O acesso a fundos milionários passou a ser condição essencial para qualquer candidato ter chances de vitória.
Nos países industrializados, muitos partidos de esquerda entraram na caça às contribuições e traíram suas plataformas, uma vez no governo. Nenhum outro destino espera o PT, a não ser que consiga criar uma estratégia eleitoral e política que politize suas campanhas, com idéias e propostas, em vez de procurar seduzir o eleitor com imagens. O que certamente exigirá um empenho sistemático de toda a militância para repolitizar, mesmo fora das épocas eleitorais, os setores desfavorecidos do eleitorado.

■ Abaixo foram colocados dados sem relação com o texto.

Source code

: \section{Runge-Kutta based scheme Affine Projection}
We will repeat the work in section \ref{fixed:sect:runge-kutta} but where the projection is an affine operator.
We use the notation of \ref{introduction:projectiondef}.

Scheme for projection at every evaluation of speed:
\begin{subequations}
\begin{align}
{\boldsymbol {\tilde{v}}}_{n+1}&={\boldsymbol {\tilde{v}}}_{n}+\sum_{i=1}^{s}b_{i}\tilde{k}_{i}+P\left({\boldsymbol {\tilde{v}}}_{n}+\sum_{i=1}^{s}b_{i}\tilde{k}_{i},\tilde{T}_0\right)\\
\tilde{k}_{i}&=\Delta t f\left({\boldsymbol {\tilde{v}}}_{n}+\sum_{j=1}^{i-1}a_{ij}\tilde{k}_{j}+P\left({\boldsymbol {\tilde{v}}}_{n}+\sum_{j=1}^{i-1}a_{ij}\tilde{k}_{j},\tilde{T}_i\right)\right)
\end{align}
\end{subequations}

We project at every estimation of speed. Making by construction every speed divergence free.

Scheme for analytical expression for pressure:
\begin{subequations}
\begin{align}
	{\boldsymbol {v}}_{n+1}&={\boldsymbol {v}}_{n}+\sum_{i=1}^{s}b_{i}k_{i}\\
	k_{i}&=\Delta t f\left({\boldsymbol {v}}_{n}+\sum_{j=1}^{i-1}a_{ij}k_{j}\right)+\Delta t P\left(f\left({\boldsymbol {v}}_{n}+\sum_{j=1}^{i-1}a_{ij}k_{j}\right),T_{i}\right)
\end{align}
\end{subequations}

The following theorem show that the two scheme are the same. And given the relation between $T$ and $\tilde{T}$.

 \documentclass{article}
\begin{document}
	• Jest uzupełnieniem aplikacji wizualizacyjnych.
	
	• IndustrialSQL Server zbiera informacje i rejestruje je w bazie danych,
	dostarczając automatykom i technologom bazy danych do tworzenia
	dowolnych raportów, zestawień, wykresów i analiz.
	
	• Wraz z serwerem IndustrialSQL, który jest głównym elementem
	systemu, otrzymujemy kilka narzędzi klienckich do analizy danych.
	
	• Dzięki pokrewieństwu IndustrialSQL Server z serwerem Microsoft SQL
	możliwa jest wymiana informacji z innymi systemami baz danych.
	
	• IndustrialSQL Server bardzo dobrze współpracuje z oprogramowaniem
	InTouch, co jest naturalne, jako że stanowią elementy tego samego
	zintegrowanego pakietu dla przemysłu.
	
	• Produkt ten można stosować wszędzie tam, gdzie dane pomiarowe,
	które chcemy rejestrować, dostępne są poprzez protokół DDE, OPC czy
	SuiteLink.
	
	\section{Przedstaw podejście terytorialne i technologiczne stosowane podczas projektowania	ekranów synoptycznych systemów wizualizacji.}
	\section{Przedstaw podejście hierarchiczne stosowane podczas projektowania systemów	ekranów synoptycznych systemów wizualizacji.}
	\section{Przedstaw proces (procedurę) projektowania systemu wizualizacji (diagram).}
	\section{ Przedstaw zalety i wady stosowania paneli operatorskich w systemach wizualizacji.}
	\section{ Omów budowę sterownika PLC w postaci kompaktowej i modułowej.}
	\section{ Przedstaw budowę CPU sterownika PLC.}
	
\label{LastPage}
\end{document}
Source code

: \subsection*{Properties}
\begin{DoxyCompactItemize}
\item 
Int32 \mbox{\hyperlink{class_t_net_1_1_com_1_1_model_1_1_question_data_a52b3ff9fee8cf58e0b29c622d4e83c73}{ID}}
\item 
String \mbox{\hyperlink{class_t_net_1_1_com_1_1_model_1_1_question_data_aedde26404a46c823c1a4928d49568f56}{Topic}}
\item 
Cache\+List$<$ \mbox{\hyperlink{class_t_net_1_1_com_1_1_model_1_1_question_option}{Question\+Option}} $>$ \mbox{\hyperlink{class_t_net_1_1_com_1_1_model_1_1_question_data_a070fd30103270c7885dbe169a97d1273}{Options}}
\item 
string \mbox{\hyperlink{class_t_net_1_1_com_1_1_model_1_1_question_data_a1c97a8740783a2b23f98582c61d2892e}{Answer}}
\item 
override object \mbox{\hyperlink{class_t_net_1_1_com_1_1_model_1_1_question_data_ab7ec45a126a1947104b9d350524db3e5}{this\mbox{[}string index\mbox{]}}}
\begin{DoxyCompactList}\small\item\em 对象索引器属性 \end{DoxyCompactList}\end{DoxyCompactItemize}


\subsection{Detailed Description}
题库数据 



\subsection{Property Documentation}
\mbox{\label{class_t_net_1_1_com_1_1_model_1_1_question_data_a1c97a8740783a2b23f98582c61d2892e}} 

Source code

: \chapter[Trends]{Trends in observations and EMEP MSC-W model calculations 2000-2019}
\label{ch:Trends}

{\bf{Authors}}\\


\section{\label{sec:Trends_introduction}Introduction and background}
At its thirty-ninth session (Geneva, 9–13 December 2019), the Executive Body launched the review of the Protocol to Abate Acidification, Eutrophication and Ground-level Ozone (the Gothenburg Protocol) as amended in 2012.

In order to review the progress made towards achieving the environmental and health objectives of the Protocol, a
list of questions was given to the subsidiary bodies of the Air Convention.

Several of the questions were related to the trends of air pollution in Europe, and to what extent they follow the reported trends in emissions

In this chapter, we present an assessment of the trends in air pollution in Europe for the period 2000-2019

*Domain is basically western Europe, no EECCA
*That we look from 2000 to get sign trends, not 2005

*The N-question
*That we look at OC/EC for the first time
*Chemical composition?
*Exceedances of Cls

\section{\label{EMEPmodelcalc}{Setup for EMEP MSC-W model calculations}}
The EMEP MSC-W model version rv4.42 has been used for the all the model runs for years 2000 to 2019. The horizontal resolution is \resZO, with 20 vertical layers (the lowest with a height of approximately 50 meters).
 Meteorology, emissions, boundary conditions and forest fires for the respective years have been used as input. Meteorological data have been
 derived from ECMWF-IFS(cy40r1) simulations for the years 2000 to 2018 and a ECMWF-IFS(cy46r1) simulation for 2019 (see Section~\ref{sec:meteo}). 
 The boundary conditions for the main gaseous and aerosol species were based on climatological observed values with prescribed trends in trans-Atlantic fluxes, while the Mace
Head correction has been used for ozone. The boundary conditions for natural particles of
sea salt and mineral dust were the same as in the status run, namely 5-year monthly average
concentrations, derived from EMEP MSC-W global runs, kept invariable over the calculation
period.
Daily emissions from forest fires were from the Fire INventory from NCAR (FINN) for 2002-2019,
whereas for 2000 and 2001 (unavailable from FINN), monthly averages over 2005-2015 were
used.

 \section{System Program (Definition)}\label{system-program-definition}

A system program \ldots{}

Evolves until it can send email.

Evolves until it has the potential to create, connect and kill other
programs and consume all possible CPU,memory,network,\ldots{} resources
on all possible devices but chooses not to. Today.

Esse é o desafio com que se defronta o PT. E os demais partidos? Nenhum outro partido atingido por esse e outros escândalos, pelo que se sabe, depôs sua direção ou excluiu alguém de suas fileiras. A mídia centra todas suas críticas e cobranças no PT. Ao que parece, é só deste partido que se espera autocrítica e mudança de rumo. A palavra agora está com os petistas, que têm a sorte de ter um partido em que a decisão final é tomada pelo voto das bases.
Paul Singer, 74, professor titular da Faculdade de Economia e Administração da USP e pesquisador do Cebrap, é secretário nacional de Economia Solidária do Ministério do Trabalho e Emprego. Foi secretário municipal do Planejamento de São Paulo (gestão Luiza Erundina).